Principles of stem cell biology and cancer: future applications and therapeutics. Edited by T. Regad, T. J. Sayers and R. C. Rees. John Wiley & Sons (2015)
Part II. Cancer stem cells
Adult stem cells are characterized by their tissue longevity (stem cells persist for the lifetime of their owner) and multipotency (the ability to produce all cell types of the tissue to which they belong) (Barker et al., 2012). Early studies by Cheng and Leblond (1974) revealed the presence of a slender cell wedged in between Paneth cells in the small intestine, which they called crypt base columnar (CBC) cells (Figure 9.1). By labelling phagocytosing CBC cells with tritiated thymidine, Cheng and Leblond were able to demonstrate radioactive labelling of more differentiated cells of the crypt. This and other experiments later led Bjerknes and Cheng (1999, 2002) to claim that CBC cells are self-renewing and multipotent ISCs and reside within the stem cell zone of the intestinal crypt. Such findings have paved the way for the development of methodologies that allow for the specific analysis of the cell fates of CBC cells and other cells in the intestine.

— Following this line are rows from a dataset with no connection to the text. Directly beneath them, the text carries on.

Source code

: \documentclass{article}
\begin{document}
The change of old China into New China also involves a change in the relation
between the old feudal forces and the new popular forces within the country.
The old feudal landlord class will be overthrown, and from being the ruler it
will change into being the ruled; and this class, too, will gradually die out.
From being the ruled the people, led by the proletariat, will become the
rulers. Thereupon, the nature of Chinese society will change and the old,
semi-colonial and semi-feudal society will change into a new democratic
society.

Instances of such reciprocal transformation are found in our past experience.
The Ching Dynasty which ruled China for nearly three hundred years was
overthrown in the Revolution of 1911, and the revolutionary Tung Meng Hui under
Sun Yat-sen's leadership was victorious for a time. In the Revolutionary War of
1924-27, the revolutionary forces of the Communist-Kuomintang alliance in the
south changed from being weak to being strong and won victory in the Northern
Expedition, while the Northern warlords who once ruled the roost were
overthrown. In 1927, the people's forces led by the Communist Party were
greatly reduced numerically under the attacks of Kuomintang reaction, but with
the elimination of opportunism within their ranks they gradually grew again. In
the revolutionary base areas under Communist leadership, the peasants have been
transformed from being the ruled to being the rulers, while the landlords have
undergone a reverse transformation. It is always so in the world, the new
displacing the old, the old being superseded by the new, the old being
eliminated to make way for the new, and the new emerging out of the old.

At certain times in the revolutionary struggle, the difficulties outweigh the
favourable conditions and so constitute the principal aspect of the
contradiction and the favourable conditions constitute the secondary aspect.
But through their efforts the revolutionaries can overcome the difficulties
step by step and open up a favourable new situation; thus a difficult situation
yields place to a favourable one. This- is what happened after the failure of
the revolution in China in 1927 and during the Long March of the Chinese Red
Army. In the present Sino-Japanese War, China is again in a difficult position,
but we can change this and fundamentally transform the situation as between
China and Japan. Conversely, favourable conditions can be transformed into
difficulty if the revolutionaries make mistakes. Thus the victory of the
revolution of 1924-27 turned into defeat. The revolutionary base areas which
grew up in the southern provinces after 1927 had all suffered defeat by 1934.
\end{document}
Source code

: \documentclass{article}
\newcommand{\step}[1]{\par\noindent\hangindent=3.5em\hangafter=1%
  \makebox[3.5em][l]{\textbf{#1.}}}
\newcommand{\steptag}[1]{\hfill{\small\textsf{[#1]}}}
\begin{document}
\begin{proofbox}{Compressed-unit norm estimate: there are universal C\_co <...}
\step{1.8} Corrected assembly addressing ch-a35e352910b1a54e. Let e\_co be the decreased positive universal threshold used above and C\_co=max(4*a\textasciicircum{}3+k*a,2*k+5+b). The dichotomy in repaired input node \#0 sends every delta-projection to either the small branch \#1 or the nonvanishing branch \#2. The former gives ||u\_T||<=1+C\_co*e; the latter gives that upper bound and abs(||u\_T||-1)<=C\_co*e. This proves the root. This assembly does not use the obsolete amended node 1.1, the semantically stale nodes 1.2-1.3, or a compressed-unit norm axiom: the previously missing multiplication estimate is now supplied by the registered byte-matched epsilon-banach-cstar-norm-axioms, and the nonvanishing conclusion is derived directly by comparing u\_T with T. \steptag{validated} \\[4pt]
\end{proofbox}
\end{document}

Figure 9.1. Schematic of the architecture of the crypt bottoms of the small intestine and colon. (A) Cycling CBC stem cells are located interspersed between Paneth cells in the small intestine, which provide the stem cell niche in this segment of the gut. CBC cells express high levels of Lgr5 (Lgr5Hi ) and function as ancestral cells by generating progenitor cells that form the transit-amplifying zone. CBC functions as a stem cell for all epithelial lineages in the small intestine under conditions of unstressed homeostasis. Stem cells with a lower rate of cell proliferation can be found around the +4 position in the small intestine, and such cells may express or possess elevated activity of Bmi1/Hopx/mTERT/Lrig1+ . Stem cells at the +4 position become actively dividing following conditions of disrupted epithelial homeostasis after tissue injury. (B) In the descending colon, cycling and noncycling stem cells are intermingled between crypt base goblet cells, which are believed to provide the stem cell niche. Frequently cycling stem cells express Lgr5, whereas quiescent stem cells are positive for Lrig1. Cell division generates an anisotropic movement of progeny, which gradually lose contact with the stem cell niche and successively becomes differentiated lineages.

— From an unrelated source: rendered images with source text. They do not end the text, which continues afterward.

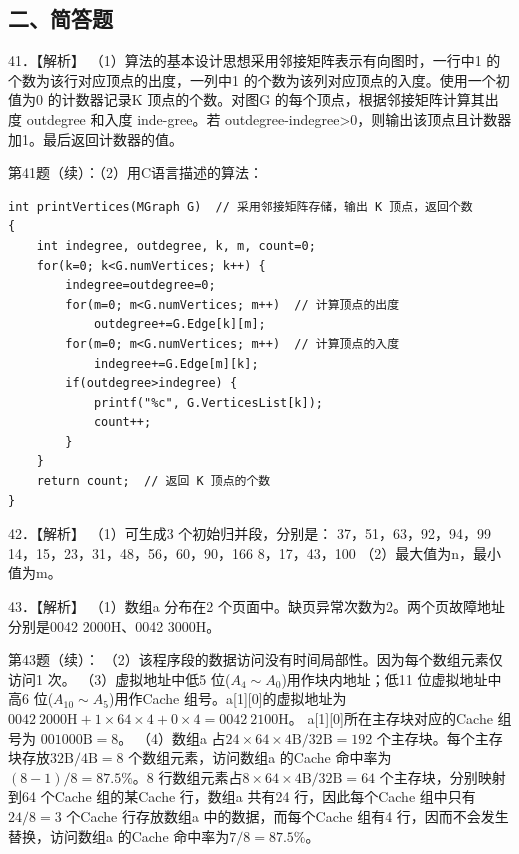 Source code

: \documentclass[UTF8,11pt]{ctexart}
\begin{document}
\subsection*{二、简答题}

41．【解析】 （1）算法的基本设计思想采用邻接矩阵表示有向图时，一行中1 的个数为该行对应顶点的出度，一列中1 的个数为该列对应顶点的入度。使用一个初值为0 的计数器记录K 顶点的个数。对图G 的每个顶点，根据邻接矩阵计算其出度 outdegree 和入度 inde-gree。若 outdegree-indegree>0，则输出该顶点且计数器加1。最后返回计数器的值。


第41题（续）：（2）用C语言描述的算法：


\begin{Verbatim}[breaklines,breakanywhere,fontsize=\small]
int printVertices(MGraph G)  // 采用邻接矩阵存储，输出 K 顶点，返回个数
{
    int indegree, outdegree, k, m, count=0;
    for(k=0; k<G.numVertices; k++) {
        indegree=outdegree=0;
        for(m=0; m<G.numVertices; m++)  // 计算顶点的出度
            outdegree+=G.Edge[k][m];
        for(m=0; m<G.numVertices; m++)  // 计算顶点的入度
            indegree+=G.Edge[m][k];
        if(outdegree>indegree) {
            printf("%c", G.VerticesList[k]);
            count++;
        }
    }
    return count;  // 返回 K 顶点的个数
}
\end{Verbatim}

42．【解析】 （1）可生成3 个初始归并段，分别是： 37，51，63，92，94，99 14，15，23，31，48，56，60，90，166 8，17，43，100 （2）最大值为n，最小值为m。


43．【解析】 （1）数组a 分布在2 个页面中。缺页异常次数为2。两个页故障地址分别是0042 2000H、0042 3000H。


第43题（续）： （2）该程序段的数据访问没有时间局部性。因为每个数组元素仅访问1 次。 （3）虚拟地址中低5 位(\(\displaystyle A_4\sim A_0\))用作块内地址；低11 位虚拟地址中高6 位(\(\displaystyle A_{10}\sim A_5\))用作Cache 组号。a[1][0]的虚拟地址为 \(\displaystyle \mathrm{0042\ 2000H}+1\times64\times4+0\times4=\mathrm{0042\ 2100H}\)。 a[1][0]所在主存块对应的Cache 组号为 \(\displaystyle 001000\mathrm{B}=8\)。 （4）数组a 占\(\displaystyle 24\times64\times4\mathrm{B}/32\mathrm{B}=192\) 个主存块。每个主存块存放\(\displaystyle 32\mathrm{B}/4\mathrm{B}=8\) 个数组元素，访问数组a 的Cache 命中率为\(\displaystyle (8-1)/8=87.5\%\)。8 行数组元素占\(\displaystyle 8\times64\times4\mathrm{B}/32\mathrm{B}=64\) 个主存块，分别映射到64 个Cache 组的某Cache 行，数组a 共有24 行，因此每个Cache 组中只有\(\displaystyle 24/8=3\) 个Cache 行存放数组a 中的数据，而每个Cache 组有4 行，因而不会发生替换，访问数组a 的Cache 命中率为\(\displaystyle 7/8=87.5\%\)。
\end{document}
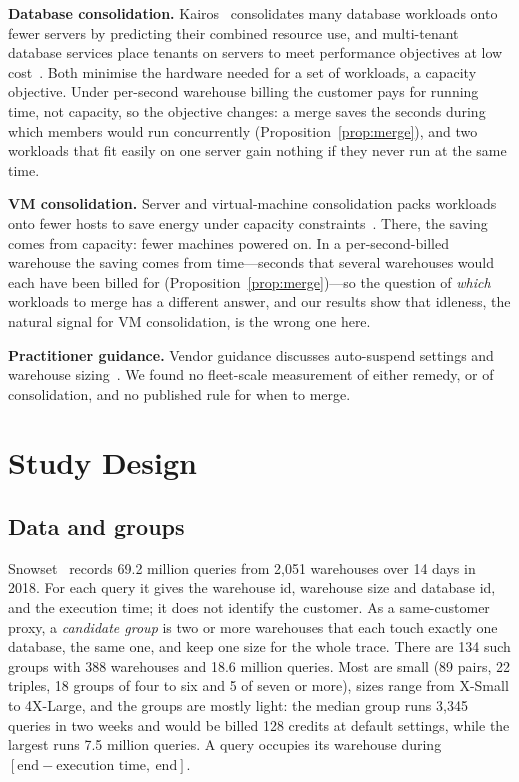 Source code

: \documentclass[conference]{IEEEtran}
\begin{document}
\textbf{Database consolidation.} Kairos~\cite{kairos11} consolidates many database workloads onto fewer servers by
predicting their combined resource use, and multi-tenant database services place tenants on servers to meet performance
objectives at low cost~\cite{lang14}. Both minimise the hardware needed for a set of workloads, a capacity objective. Under
per-second warehouse billing the customer pays for running time, not capacity, so the objective changes: a merge saves the
seconds during which members would run concurrently (Proposition~\ref{prop:merge}), and two workloads that fit easily on
one server gain nothing if they never run at the same time.

\textbf{VM consolidation.} Server and virtual-machine consolidation packs workloads onto fewer hosts to save energy under
capacity constraints~\cite{beloglazov12}. There, the saving comes from capacity: fewer machines powered on. In a
per-second-billed warehouse the saving comes from time---seconds that several warehouses would each have been billed for
(Proposition~\ref{prop:merge})---so the question of \emph{which} workloads to merge has a different answer, and our results
show that idleness, the natural signal for VM consolidation, is the wrong one here.

\textbf{Practitioner guidance.} Vendor guidance discusses auto-suspend settings and warehouse sizing~\cite{sf-considerations}.
We found no fleet-scale measurement of either remedy, or of consolidation, and no published rule for when to merge.

\section{Study Design}\label{sec:design}
\subsection{Data and groups}
Snowset~\cite{snowset} records 69.2 million queries from 2,051 warehouses over 14 days in 2018. For each query it gives the
warehouse id, warehouse size and database id, and the execution time; it does not identify the customer. As a same-customer
proxy, a \emph{candidate group} is two or more warehouses that each touch exactly one database, the same one, and keep one
size for the whole trace. There are 134 such groups with 388 warehouses and 18.6 million queries. Most are small (89 pairs,
22 triples, 18 groups of four to six and 5 of seven or more), sizes range from X-Small to 4X-Large, and the groups are mostly
light: the median group runs 3,345 queries in two weeks and would be billed 128 credits at default settings, while the
largest runs 7.5 million queries. A query occupies its warehouse during $[\text{end} - \text{execution time},\ \text{end}]$.
\end{document}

More recent ISC markers have been used to identify such cells in GEMs, primarily in the small intestine but also in the colon. The discovery of such markers through the use of GEMs (typically expressing either fluorescent reporter proteins or LacZ controlled by the promoters of putative ISC-specific genes) has boosted our understanding of ISCs in terms of identifying their spatial location and the role they might play in tissue homeostasis of the gut. In the past, knowledge of ISCs was largely based on combination radiation-exposure experiments and DNA label retention to elucidate their location in the organ. More recent experiments have revealed some novel observations about ISCs under normal homeostasis: they do not divide asymmetrically, they are not quiescent and they can self-sustain their own cellular niche within the epithelial cell population of the small intestine and colon. In some cases, it is possible to isolate intestinal cells expressing stem cell markers and expand them to organoids in vitro using specific culture conditions. The growth pattern of such organoids resembles the tissue architecture of the small-intestinal epithelium and indicates that ISCs may be maintained in the absence of other nonepithelial cells that were previously considered to be critical for the expansion of the intestinal epithelium. These findings have functional relevance to human epithelial tissues. Human colon cells can grow as spheroids in vitro. The colonocytes grow especially well when they express high levels of EPHB2, a receptor tyrosine kinase for the colonies (Jung et al., 2011). This type of culture condition may serve as a tool for the study of mechanisms that control the differentiation and proliferation of ISCs.